:: Input records

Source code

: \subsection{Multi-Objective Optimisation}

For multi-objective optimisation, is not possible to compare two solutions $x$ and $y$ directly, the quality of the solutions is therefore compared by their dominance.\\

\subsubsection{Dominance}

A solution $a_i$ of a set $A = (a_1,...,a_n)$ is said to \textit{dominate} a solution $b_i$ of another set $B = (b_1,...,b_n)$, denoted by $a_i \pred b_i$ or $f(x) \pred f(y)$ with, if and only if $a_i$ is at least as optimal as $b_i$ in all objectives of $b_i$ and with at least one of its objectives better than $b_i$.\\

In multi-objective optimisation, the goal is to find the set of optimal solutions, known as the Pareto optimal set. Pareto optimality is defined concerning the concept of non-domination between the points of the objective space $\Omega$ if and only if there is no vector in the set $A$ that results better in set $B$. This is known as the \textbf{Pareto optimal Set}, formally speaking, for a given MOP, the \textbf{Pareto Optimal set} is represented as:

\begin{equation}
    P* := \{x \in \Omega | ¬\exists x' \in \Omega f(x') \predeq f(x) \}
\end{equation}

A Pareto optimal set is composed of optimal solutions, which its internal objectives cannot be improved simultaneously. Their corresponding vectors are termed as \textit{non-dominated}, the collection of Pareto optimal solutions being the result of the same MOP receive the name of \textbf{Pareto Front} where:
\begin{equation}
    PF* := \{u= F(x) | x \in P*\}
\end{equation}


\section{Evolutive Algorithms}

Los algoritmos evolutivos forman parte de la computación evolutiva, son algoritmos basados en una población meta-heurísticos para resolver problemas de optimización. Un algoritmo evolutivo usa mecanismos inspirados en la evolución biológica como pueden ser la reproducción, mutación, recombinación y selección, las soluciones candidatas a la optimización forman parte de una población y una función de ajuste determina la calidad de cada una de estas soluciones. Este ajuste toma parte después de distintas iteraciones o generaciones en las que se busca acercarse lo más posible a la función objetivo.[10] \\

::::

#### [Work instructions]
Set down every entry exactly as it appears.

#### [Task response]
Source code

: \subsection{Multi-Objective Optimisation}

For multi-objective optimisation, is not possible to compare two solutions $x$ and $y$ directly, the quality of the solutions is therefore compared by their dominance.\\

\subsubsection{Dominance}

A solution $a_i$ of a set $A = (a_1,...,a_n)$ is said to \textit{dominate} a solution $b_i$ of another set $B = (b_1,...,b_n)$, denoted by $a_i \pred b_i$ or $f(x) \pred f(y)$ with, if and only if $a_i$ is at least as optimal as $b_i$ in all objectives of $b_i$ and with at least one of its objectives better than $b_i$.\\

In multi-objective optimisation, the goal is to find the set of optimal solutions, known as the Pareto optimal set. Pareto optimality is defined concerning the concept of non-domination between the points of the objective space $\Omega$ if and only if there is no vector in the set $A$ that results better in set $B$. This is known as the \textbf{Pareto optimal Set}, formally speaking, for a given MOP, the \textbf{Pareto Optimal set} is represented as:

\begin{equation}
    P* := \{x \in \Omega | ¬\exists x' \in \Omega f(x') \predeq f(x) \}
\end{equation}

A Pareto optimal set is composed of optimal solutions, which its internal objectives cannot be improved simultaneously. Their corresponding vectors are termed as \textit{non-dominated}, the collection of Pareto optimal solutions being the result of the same MOP receive the name of \textbf{Pareto Front} where:
\begin{equation}
    PF* := \{u= F(x) | x \in P*\}
\end{equation}


\section{Evolutive Algorithms}

Los algoritmos evolutivos forman parte de la computación evolutiva, son algoritmos basados en una población meta-heurísticos para resolver problemas de optimización. Un algoritmo evolutivo usa mecanismos inspirados en la evolución biológica como pueden ser la reproducción, mutación, recombinación y selección, las soluciones candidatas a la optimización forman parte de una población y una función de ajuste determina la calidad de cada una de estas soluciones. Este ajuste toma parte después de distintas iteraciones o generaciones en las que se busca acercarse lo más posible a la función objetivo.[10] \\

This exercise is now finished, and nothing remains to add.